■ EXERCISE INSTRUCTIONS
Within the records, say how many lines include the word "equation"; the answer should be the number and no more.

Dataset items
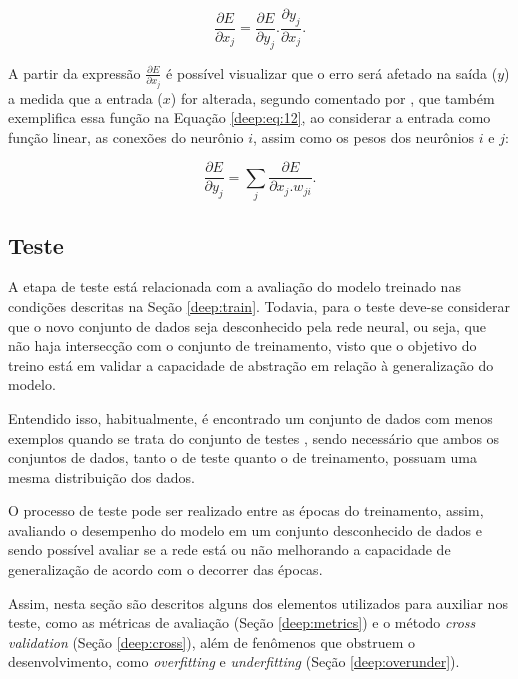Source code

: \begin{equation}
    \label{deep:eq:11}
    \frac{\partial E}{\partial x_j} = \frac{\partial E}{\partial y_j} . \frac{\partial y_j}{\partial x_j}.
\end{equation}

A partir da expressão $\frac{\partial E}{\partial x_j}$ é possível visualizar que o erro será afetado na saída ($y$) a medida que a entrada ($x$) for alterada, segundo comentado por \cite{rumelhart1986learning}, que também exemplifica essa função na Equação \ref{deep:eq:12}, ao considerar a entrada como função linear, as conexões do neurônio $i$, assim como os pesos dos neurônios $i$ e $j$:

\begin{equation}
    \label{deep:eq:12}
    \frac{\partial E}{\partial y_j} = \sum_j \frac{\partial E}{\partial x_j . w_{ji}}.
\end{equation}


\subsection{Teste}
\label{deep:test}

A etapa de teste está relacionada com a avaliação do modelo treinado nas condições descritas na Seção \ref{deep:train}. Todavia, para o teste deve-se considerar que o novo conjunto de dados seja desconhecido pela rede neural, ou seja, que não haja intersecção com o conjunto de treinamento, visto que o objetivo do treino está em validar a capacidade de abstração em relação à generalização do modelo.

Entendido isso, habitualmente, é encontrado um conjunto de dados com menos exemplos quando se trata do conjunto de testes \citep{Goodfellow2016}, sendo necessário que ambos os conjuntos de dados, tanto o de teste quanto o de treinamento, possuam uma mesma distribuição dos dados.

O processo de teste pode ser realizado entre as épocas do treinamento, assim, avaliando o desempenho do modelo em um conjunto desconhecido de dados e sendo possível avaliar se a rede está ou não melhorando a capacidade de generalização de acordo com o decorrer das épocas.

Assim, nesta seção são descritos alguns dos elementos utilizados para auxiliar nos teste, como as métricas de avaliação (Seção \ref{deep:metrics}) e o método \textit{cross validation} (Seção \ref{deep:cross}), além de fenômenos que obstruem o desenvolvimento, como \textit{overfitting} e \textit{underfitting} (Seção \ref{deep:overunder}).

■ EXERCISE RESULT
4